Pictures are not part of the copy; reproduce the remaining data exactly.
● ● ● ● ●
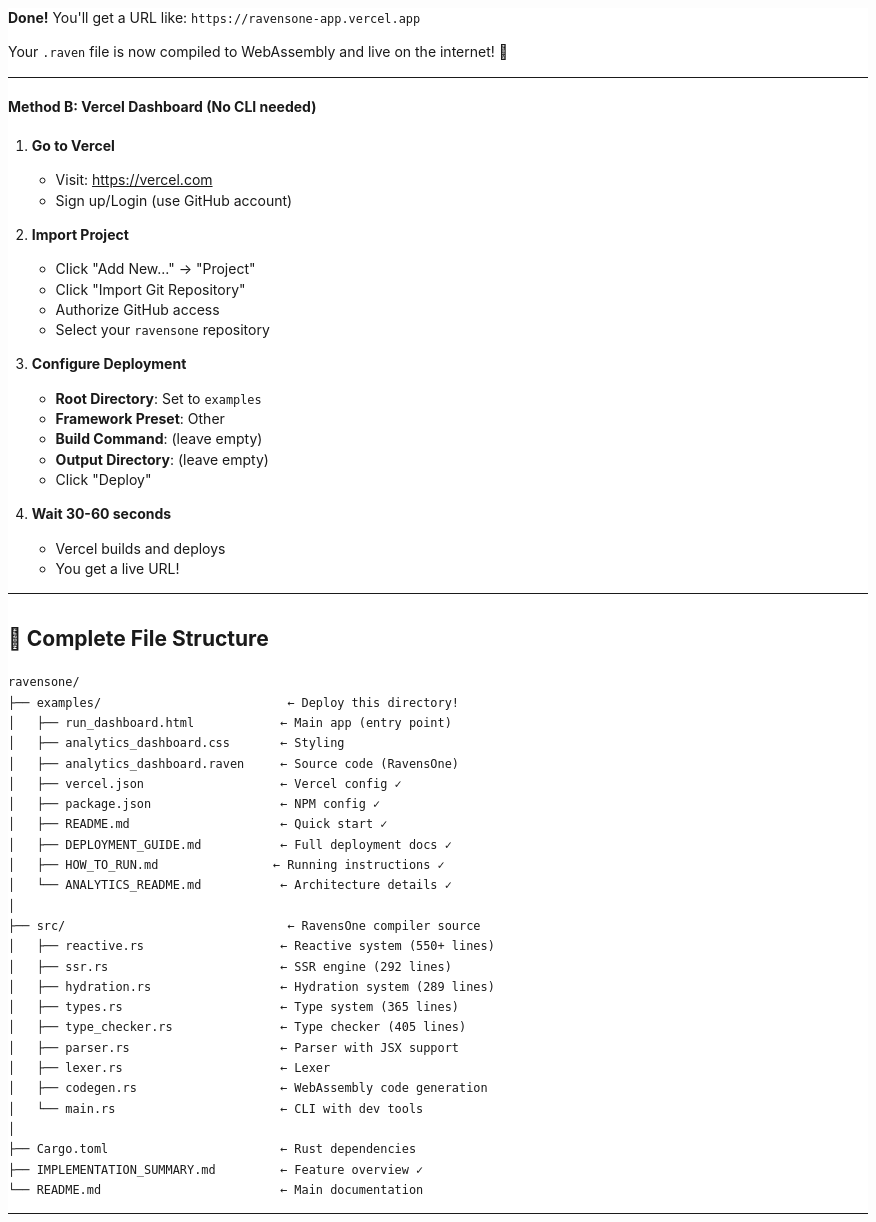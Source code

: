 **Done!** You'll get a URL like: `https://ravensone-app.vercel.app`

Your `.raven` file is now compiled to WebAssembly and live on the internet! 🎉

---

#### Method B: Vercel Dashboard (No CLI needed)

1. **Go to Vercel**
   - Visit: https://vercel.com
   - Sign up/Login (use GitHub account)

2. **Import Project**
   - Click "Add New..." → "Project"
   - Click "Import Git Repository"
   - Authorize GitHub access
   - Select your `ravensone` repository

3. **Configure Deployment**
   - **Root Directory**: Set to `examples`
   - **Framework Preset**: Other
   - **Build Command**: (leave empty)
   - **Output Directory**: (leave empty)
   - Click "Deploy"

4. **Wait 30-60 seconds**
   - Vercel builds and deploys
   - You get a live URL!

---

## 🎯 Complete File Structure

```
ravensone/
├── examples/                          ← Deploy this directory!
│   ├── run_dashboard.html            ← Main app (entry point)
│   ├── analytics_dashboard.css       ← Styling
│   ├── analytics_dashboard.raven     ← Source code (RavensOne)
│   ├── vercel.json                   ← Vercel config ✓
│   ├── package.json                  ← NPM config ✓
│   ├── README.md                     ← Quick start ✓
│   ├── DEPLOYMENT_GUIDE.md           ← Full deployment docs ✓
│   ├── HOW_TO_RUN.md                ← Running instructions ✓
│   └── ANALYTICS_README.md           ← Architecture details ✓
│
├── src/                               ← RavensOne compiler source
│   ├── reactive.rs                   ← Reactive system (550+ lines)
│   ├── ssr.rs                        ← SSR engine (292 lines)
│   ├── hydration.rs                  ← Hydration system (289 lines)
│   ├── types.rs                      ← Type system (365 lines)
│   ├── type_checker.rs               ← Type checker (405 lines)
│   ├── parser.rs                     ← Parser with JSX support
│   ├── lexer.rs                      ← Lexer
│   ├── codegen.rs                    ← WebAssembly code generation
│   └── main.rs                       ← CLI with dev tools
│
├── Cargo.toml                        ← Rust dependencies
├── IMPLEMENTATION_SUMMARY.md         ← Feature overview ✓
└── README.md                         ← Main documentation
```

---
● ● ● ● ●
-- EXERCISE ANSWER --
Source code

: **Done!** You'll get a URL like: `https://ravensone-app.vercel.app`

Your `.raven` file is now compiled to WebAssembly and live on the internet! 🎉

---

#### Method B: Vercel Dashboard (No CLI needed)

1. **Go to Vercel**
   - Visit: https://vercel.com
   - Sign up/Login (use GitHub account)

2. **Import Project**
   - Click "Add New..." → "Project"
   - Click "Import Git Repository"
   - Authorize GitHub access
   - Select your `ravensone` repository

3. **Configure Deployment**
   - **Root Directory**: Set to `examples`
   - **Framework Preset**: Other
   - **Build Command**: (leave empty)
   - **Output Directory**: (leave empty)
   - Click "Deploy"

4. **Wait 30-60 seconds**
   - Vercel builds and deploys
   - You get a live URL!

---

## 🎯 Complete File Structure

```
ravensone/
├── examples/                          ← Deploy this directory!
│   ├── run_dashboard.html            ← Main app (entry point)
│   ├── analytics_dashboard.css       ← Styling
│   ├── analytics_dashboard.raven     ← Source code (RavensOne)
│   ├── vercel.json                   ← Vercel config ✓
│   ├── package.json                  ← NPM config ✓
│   ├── README.md                     ← Quick start ✓
│   ├── DEPLOYMENT_GUIDE.md           ← Full deployment docs ✓
│   ├── HOW_TO_RUN.md                ← Running instructions ✓
│   └── ANALYTICS_README.md           ← Architecture details ✓
│
├── src/                               ← RavensOne compiler source
│   ├── reactive.rs                   ← Reactive system (550+ lines)
│   ├── ssr.rs                        ← SSR engine (292 lines)
│   ├── hydration.rs                  ← Hydration system (289 lines)
│   ├── types.rs                      ← Type system (365 lines)
│   ├── type_checker.rs               ← Type checker (405 lines)
│   ├── parser.rs                     ← Parser with JSX support
│   ├── lexer.rs                      ← Lexer
│   ├── codegen.rs                    ← WebAssembly code generation
│   └── main.rs                       ← CLI with dev tools
│
├── Cargo.toml                        ← Rust dependencies
├── IMPLEMENTATION_SUMMARY.md         ← Feature overview ✓
└── README.md                         ← Main documentation
```

---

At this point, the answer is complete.